Data extracted from a collection
-------
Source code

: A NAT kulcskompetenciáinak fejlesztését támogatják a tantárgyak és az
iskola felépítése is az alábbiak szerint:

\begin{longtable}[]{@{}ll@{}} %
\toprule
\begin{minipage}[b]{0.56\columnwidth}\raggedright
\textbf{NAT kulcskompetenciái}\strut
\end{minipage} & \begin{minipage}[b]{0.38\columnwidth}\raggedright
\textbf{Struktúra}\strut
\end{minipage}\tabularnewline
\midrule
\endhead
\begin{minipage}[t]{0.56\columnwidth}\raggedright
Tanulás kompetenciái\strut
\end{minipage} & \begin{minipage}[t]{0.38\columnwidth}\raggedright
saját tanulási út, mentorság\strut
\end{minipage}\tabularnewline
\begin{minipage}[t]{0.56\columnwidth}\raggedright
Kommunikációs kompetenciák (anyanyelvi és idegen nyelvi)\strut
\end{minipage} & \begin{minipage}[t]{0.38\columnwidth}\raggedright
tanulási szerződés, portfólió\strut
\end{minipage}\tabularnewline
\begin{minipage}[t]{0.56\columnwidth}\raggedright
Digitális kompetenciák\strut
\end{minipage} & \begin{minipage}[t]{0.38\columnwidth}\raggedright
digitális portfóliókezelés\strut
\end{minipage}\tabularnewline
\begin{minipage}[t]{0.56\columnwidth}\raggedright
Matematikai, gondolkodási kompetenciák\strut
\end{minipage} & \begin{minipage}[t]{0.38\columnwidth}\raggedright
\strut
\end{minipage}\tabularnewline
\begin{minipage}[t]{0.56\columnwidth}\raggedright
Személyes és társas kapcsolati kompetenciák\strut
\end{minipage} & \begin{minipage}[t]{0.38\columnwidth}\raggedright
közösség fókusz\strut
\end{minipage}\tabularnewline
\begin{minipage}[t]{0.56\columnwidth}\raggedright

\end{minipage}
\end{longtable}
-------
Exercise requirements
Go through the records and tally the lines that include "tanulási". Write only the number.

Answer box
2